CPS was called once already because of my blog.

So now I bottle my pain and stuff it deeper each day.

Because I know I cannot show the world to help the adults/teens and keep my status as a sane mother and caregiver to our little girl.

I am the only one who can take care of Keira.

Matthew tries but even he admits she can’t have a successful life without me.

Go back to “But What About Me?”  It started there.

There’s no other way of putting it but to say I am gone.

I am mourning the loss of myself.

Cutting and self sabotage has been a part of me since I was a kid just slightly older than Keira.

I’m certain she will have these battles throughout her life but if I don’t allow her to see that it is what her mommy does, than I am sure she has a lot less of a chance at creating these outlets which are by no means healthy,

But are exactly that. Outlets.

A release from the pain.

People troll the Internet to find a weak spot on me and fuck up the life this little family has.

If I show me, at my weakest, and one of those persons decides to call Child Protective Services again, they will have most certainly condemned Keira to a life of pain and failure.

I Am The One. 

The one to care for her. Show her when the time is right, the horrors of battling your own mind. 

So that she may seek comfort in knowing; she may certainly be the only one (out of millions for that matter) who hallucinates at her age.

This, I cannot tell her we have in common.
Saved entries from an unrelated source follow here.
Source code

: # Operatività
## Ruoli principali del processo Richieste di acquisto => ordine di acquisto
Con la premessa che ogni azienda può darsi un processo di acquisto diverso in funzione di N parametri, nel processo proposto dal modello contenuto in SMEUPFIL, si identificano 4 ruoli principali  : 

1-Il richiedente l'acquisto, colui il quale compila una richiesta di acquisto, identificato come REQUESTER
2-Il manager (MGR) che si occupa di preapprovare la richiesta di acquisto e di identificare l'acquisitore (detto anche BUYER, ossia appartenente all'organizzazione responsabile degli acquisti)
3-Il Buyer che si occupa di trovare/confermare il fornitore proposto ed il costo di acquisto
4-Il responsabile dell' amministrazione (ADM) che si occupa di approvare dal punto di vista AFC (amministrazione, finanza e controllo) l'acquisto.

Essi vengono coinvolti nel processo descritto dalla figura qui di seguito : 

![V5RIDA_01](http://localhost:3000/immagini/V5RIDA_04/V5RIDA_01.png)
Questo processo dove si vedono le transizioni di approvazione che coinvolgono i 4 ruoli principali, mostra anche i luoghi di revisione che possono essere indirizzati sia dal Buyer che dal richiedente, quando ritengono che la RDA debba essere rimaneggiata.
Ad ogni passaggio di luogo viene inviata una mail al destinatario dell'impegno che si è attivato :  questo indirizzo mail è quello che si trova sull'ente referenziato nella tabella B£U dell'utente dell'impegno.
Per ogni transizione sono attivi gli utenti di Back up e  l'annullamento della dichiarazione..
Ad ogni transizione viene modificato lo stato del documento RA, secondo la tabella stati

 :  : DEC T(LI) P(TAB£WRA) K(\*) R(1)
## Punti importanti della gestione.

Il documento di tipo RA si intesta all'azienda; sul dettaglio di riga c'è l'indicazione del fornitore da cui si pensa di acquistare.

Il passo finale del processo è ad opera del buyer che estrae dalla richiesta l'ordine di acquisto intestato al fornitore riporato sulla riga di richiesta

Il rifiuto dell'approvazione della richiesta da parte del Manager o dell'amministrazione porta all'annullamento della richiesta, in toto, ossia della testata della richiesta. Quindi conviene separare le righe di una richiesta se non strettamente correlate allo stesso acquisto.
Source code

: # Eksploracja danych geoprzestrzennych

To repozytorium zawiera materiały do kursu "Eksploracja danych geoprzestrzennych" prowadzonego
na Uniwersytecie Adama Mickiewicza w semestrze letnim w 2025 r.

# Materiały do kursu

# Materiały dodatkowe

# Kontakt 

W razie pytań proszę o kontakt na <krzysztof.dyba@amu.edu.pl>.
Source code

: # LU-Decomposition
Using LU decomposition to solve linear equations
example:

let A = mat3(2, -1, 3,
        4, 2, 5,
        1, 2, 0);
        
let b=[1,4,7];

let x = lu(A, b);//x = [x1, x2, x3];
But the brutal inner battle  between good and evil, I do understand. 

And she will seek solace in knowing her mother has battled that (and still does) her whole life.

Stay Strong.

Scarlet My Dear Old Friend… We Meet Again.

Disconcerting. 

  
This image may appear that way to those who do not yet fully understand me.

I gave in. 
I had to see the trails of red pour against my decrepit face.

It’s truly magnificent. 
I see my inner beauty through my eyes when I look at my reflection after mutilating.

I can assure you, I speak in the most sound mind right now.

Why am I choosing to expose this to you all?

I need to. 

I need to show the world for those who cannot yet do so.

For those who fear judgement from their family, and those who care about them most.
When all they’ve ever wanted is to be accepted, loved, and nurtured for who they really are.

I have no shame anymore.

Take it or leave it, this is me.

It does not contradict how I take care of others.

I punish myself and myself alone.

I can now go about my day functioning with a semi wise mind.

But what hurts me the most, is this..

How much longer do I hide the truth (of how I got hurt) to my sweet little girl?

The time is coming near for that conversation, but I have a strong feeling that she already knows the answer.

Stay Strong.

I’m Sorry For Being Me

I’m a selfish douche..
  I speak of others being the victims of mental illness such as our loved ones- caught in the cross fire of our own self pity and agony.
I will always succumb to the pathetic party of boo hoo- you don’t understand.
I’ve always been positive and uplifting on the blog so far so if I truly follow how I feel and do not censor, then I will most likely piss off a number of people today.
Yes I am going to say you have NO IDEA what it’s like to be me.
Yes I am going to emphasize that my life is harder than most people’s fucking lives combined.
Absolutely I will piss people off by saying I’m never going to get better, most likely neither will you.
We are alone.
It’s the final act that replays with no show of curtain call.
I will always be slapping a mask on to live this life. 
Being who I really am, like this PATHETIC self disdain I am presenting to you all today- not only makes people feel uncomfortable, but they stop speaking to me all together.

I’ve unloaded on friends and family for years. Cried on too many shoulders, some of those which decided to turn the other way.
I do not blame them. I abused their relationships for my selfish indulgences.
I do not expect these many people I’ve lost to ever want to come back.
Self hate is an extremely unattractive attribute. It doesn’t matter how sexy I feel, how much I lift at the gym, or how rediculous I fucking act, in the end, I will go down with the entire ship once the tip of the iceberg grazes the side.
I am counteracting most of everything I’ve ever said to anyone out in the world the last few months. But do as I say not as I do right?
I’ll apologize in the end, which most likely won’t sound genuine after this seemingly obvious attack post on myself and everyone.. 

I’m sorry if I’ve hurt you. But if you truly feel how I’ve felt, you’ll know that you really aren’t alone.
Be as good to yourself as you can be.